5A_814/2011: Ehevorbereitungsverfahren; Recht auf Eheschliessung illegal anwesender Ausländer (amtl. Publ.)

Das Bun­des­gericht hat in einem für die amtliche Samm­lung vorge­se­henen Grund­satzurteil erneut entsch­ieden, dass in der Schweiz auch Sans-Papiers und abgewiesene Asyl­be­wer­ber ein Recht auf Eheschlies­sung haben (Urteil 5A_814/2011 vom 17. Jan­u­ar 2012; frz.). Damit bestätigt es einen wenige Wochen zuvor gefäll­ten und bere­its pub­lizierten Entscheid (Urteil 2C_349/2011 vom 23. Novem­ber 2011 = BGE 137 I 351; frz.).

Danach darf abgewiese­nen Asyl­be­wer­bern und Sans-Papiers die Heirat in der Schweiz nicht sys­tem­a­tisch ver­weigert wer­den. Hier­für bedarf es allerd­ings zwei wichtiger Voraus­set­zun­gen: Ein­er­seits dür­fen keine Indizien für einen Miss­brauch, d.h. eine Scheine­he, vor­liegen.
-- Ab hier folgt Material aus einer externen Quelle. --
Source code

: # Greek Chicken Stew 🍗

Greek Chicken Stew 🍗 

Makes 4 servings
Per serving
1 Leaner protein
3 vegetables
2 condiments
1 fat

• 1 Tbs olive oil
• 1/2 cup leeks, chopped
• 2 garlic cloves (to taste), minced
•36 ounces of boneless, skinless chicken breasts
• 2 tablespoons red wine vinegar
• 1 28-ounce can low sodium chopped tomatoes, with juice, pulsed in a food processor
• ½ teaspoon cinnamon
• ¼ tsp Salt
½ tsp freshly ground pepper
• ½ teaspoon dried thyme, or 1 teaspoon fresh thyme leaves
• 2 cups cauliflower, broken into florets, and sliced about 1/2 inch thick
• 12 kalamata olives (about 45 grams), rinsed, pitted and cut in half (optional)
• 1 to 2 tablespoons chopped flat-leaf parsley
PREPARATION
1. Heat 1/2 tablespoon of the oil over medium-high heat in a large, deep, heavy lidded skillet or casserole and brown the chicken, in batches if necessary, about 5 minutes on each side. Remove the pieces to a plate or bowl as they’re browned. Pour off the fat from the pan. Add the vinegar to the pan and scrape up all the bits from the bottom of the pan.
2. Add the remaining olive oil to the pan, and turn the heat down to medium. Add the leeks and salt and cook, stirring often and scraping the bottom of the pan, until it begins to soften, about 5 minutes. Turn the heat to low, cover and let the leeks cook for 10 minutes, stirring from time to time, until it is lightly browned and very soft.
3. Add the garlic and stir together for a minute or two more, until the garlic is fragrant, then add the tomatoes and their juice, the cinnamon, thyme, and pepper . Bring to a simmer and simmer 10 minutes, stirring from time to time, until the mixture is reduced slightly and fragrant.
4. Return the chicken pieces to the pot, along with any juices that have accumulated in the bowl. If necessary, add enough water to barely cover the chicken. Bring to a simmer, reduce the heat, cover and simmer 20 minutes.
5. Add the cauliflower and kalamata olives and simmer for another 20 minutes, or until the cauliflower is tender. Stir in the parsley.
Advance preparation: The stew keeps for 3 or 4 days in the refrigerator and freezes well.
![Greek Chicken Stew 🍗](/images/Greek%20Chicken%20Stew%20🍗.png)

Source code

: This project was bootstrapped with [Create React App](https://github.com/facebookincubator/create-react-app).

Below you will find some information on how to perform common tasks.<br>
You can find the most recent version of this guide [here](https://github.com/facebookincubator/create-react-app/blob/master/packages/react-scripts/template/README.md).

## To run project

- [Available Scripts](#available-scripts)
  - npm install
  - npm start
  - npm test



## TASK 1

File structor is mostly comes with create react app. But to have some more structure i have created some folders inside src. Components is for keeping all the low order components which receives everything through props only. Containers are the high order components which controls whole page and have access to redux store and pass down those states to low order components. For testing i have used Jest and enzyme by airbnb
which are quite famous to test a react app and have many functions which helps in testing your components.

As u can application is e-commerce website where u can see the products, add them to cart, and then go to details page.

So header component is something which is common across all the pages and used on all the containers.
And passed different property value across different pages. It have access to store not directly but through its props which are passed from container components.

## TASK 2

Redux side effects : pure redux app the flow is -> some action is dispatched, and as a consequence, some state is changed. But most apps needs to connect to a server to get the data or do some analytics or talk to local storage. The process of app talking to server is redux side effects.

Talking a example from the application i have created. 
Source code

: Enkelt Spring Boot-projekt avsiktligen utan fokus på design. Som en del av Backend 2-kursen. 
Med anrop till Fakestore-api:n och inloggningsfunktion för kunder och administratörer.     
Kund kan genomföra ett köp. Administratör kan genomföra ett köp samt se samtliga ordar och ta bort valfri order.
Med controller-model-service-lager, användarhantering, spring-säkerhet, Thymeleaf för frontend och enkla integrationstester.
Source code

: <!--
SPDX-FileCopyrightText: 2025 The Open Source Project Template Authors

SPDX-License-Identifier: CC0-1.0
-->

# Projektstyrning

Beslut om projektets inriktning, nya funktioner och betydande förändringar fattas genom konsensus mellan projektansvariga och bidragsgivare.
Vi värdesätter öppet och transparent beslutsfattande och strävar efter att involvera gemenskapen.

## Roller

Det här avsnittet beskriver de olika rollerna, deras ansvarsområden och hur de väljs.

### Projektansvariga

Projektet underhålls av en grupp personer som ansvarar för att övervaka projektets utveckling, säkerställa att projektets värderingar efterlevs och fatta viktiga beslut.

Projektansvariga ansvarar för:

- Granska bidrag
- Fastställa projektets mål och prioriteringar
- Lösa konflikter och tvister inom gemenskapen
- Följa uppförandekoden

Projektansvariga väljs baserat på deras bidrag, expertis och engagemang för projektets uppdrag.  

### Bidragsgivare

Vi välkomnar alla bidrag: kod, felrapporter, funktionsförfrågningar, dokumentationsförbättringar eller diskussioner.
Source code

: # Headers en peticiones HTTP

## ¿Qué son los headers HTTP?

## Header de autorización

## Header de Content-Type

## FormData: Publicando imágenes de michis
Und ander­er­seits muss fest­ste­hen, dass die aus­ländis­che Per­son nach dem Eheschluss die Bedin­gun­gen für einen nun­mehr recht­mäs­si­gen Aufen­thalt in der Schweiz erfüllt.

Die NZZ fasst den Entscheid wie fol­gt zusammen:

Für ille­gal anwe­sende Aus­län­der ist es laut Bun­des­gericht grund­sät­zlich Sache der Frem­den­polizeibehör­den, dem Recht auf Eheschluss und dem Gebot der Ver­hält­nis­mäs­sigkeit Rech­nung zu tra­gen und den Betrof­fe­nen gegebe­nen­falls für das Ehev­er­fahren eine pro­vi­sorische Aufen­thalts­be­wil­li­gung auszustellen. […] Umgekehrt gibt es nach Ansicht des Bun­des­gerichts keinen Grund, den Aufen­thalt ein­er Per­son zwecks Heirat zu ver­längern, wenn sie die Schweiz danach trotz­dem ver­lassen müsste.

Die Regeste des im Urteil zitierten BGE 137 I 351 lautet:

Vom Grund­satz der Auss­chliesslichkeit bzw. des Vor­ranges des Asylver­fahrens kann nur bei Vor­liegen eines “offen­sichtlichen” Recht­sanspruch­es auf eine Aufen­thalts­be­wil­li­gung abgewichen wer­den (Zusam­men­fas­sung der Recht­sprechung; E. 3.1). Kann der Zivil­stands­beamte die Trau­ung eines aus­ländis­chen Ver­lobten man­gels Nach­weis des recht­mäs­si­gen Aufen­thalts in der Schweiz nicht vol­lziehen (Art. 98 Abs. 4 ZGB und Art. 67 Abs. 3 ZStV), so ist die Migra­tions­be­hörde gehal­ten, let­zterem im Hin­blick auf die Heirat einen pro­vi­sorischen Aufen­thalt­sti­tel auszustellen, sofern keine Anze­ichen für einen Rechtsmiss­brauch vor­liegen und klar erscheint, dass der Betrof­fene — ein­mal ver­heiratet — auf­grund sein­er per­sön­lichen Sit­u­a­tion die Zulas­sungsvo­raus­set­zun­gen in der Schweiz erfüllen wird (analoge Anwen­dung von Art. 17 Abs. 2 AuG); diese Ausle­gung erlaubt die Beach­tung von Art. 12 EMRK und Art. 14 BV in Übere­in­stim­mung mit dem Willen des Geset­zge­bers (E. 3.4–3.7) und ste­ht mit dem Grund­satz der Auss­chliesslichkeit bzw. des Vor­ranges des Asylver­fahrens im Ein­klang (E. 3. 8).